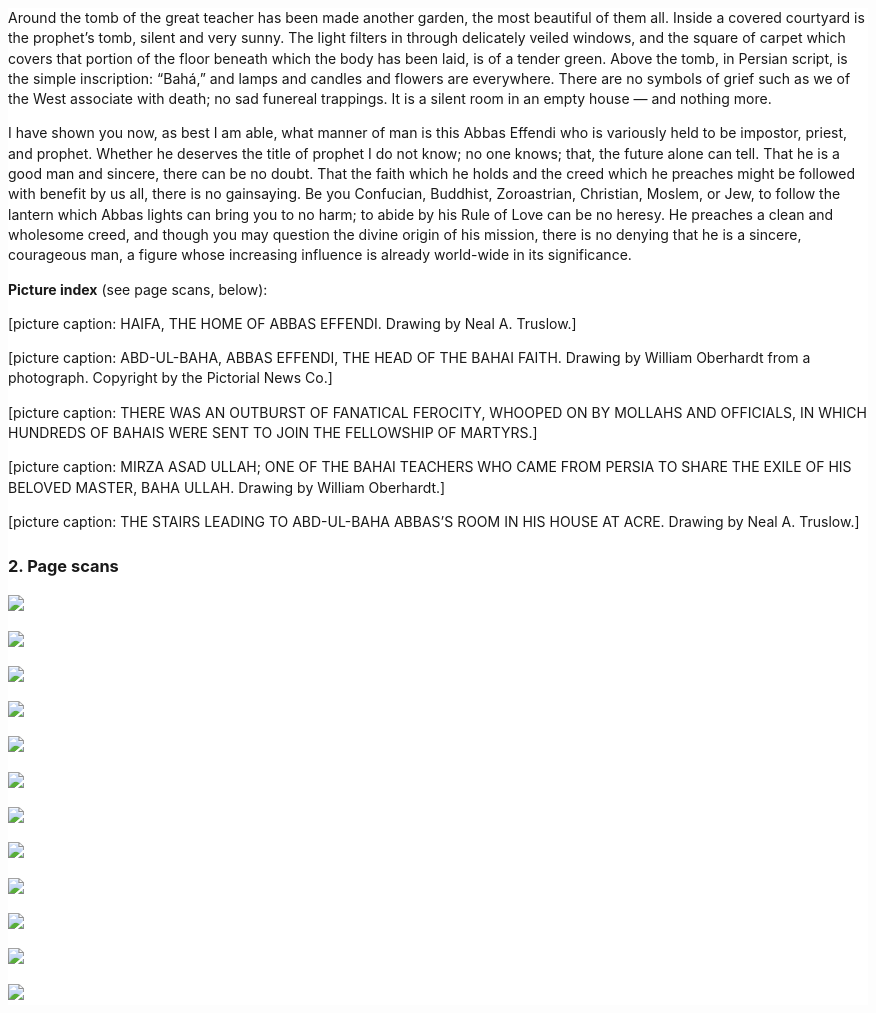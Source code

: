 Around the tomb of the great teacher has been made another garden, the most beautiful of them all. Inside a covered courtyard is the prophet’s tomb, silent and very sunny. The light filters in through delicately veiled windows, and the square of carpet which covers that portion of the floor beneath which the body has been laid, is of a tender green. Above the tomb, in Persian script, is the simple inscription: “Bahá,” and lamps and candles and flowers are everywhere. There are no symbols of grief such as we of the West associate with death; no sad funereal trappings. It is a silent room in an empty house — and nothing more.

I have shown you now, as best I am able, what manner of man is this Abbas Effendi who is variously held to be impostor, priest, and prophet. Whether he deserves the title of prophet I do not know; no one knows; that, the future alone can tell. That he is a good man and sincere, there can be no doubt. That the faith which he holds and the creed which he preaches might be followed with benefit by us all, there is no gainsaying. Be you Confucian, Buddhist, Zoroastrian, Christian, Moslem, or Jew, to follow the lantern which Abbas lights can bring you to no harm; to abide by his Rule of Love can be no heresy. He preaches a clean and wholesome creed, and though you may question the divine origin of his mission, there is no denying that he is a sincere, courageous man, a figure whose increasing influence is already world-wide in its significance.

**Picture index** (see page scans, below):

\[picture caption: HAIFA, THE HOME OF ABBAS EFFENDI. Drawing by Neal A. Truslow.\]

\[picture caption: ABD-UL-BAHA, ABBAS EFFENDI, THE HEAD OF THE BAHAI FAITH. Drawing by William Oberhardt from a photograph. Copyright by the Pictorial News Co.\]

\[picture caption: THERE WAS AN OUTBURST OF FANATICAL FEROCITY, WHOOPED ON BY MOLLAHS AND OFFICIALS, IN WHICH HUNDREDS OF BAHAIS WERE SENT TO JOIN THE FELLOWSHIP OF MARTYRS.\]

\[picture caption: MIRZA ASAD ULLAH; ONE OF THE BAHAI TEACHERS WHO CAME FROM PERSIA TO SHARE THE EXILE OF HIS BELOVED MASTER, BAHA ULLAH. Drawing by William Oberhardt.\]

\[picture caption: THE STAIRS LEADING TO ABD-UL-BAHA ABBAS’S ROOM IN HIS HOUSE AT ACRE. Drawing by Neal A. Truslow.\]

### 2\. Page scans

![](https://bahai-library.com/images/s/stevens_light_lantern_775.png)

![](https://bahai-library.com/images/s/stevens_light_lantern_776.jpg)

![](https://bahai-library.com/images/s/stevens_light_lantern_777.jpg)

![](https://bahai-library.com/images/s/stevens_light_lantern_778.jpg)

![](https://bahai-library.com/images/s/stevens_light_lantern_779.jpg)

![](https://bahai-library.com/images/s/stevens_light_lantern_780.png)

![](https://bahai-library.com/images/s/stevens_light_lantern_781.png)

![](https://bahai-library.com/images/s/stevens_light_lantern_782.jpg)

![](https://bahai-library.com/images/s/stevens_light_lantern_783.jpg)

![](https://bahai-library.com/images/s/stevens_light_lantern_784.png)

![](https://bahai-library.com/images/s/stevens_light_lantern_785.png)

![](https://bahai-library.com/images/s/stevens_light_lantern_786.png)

* * * * *

*What you are asked to do*:
Quote only the lines from the line containing "ACRE. Drawing by Neal A. Truslow.\]" through the end of the entries, keeping the first and the last.

*Output for this exercise*:
\[picture caption: THE STAIRS LEADING TO ABD-UL-BAHA ABBAS’S ROOM IN HIS HOUSE AT ACRE. Drawing by Neal A. Truslow.\]

### 2\. Page scans

![](https://bahai-library.com/images/s/stevens_light_lantern_775.png)

![](https://bahai-library.com/images/s/stevens_light_lantern_776.jpg)

![](https://bahai-library.com/images/s/stevens_light_lantern_777.jpg)

![](https://bahai-library.com/images/s/stevens_light_lantern_778.jpg)

![](https://bahai-library.com/images/s/stevens_light_lantern_779.jpg)

![](https://bahai-library.com/images/s/stevens_light_lantern_780.png)

![](https://bahai-library.com/images/s/stevens_light_lantern_781.png)

![](https://bahai-library.com/images/s/stevens_light_lantern_782.jpg)

![](https://bahai-library.com/images/s/stevens_light_lantern_783.jpg)

![](https://bahai-library.com/images/s/stevens_light_lantern_784.png)

![](https://bahai-library.com/images/s/stevens_light_lantern_785.png)

![](https://bahai-library.com/images/s/stevens_light_lantern_786.png)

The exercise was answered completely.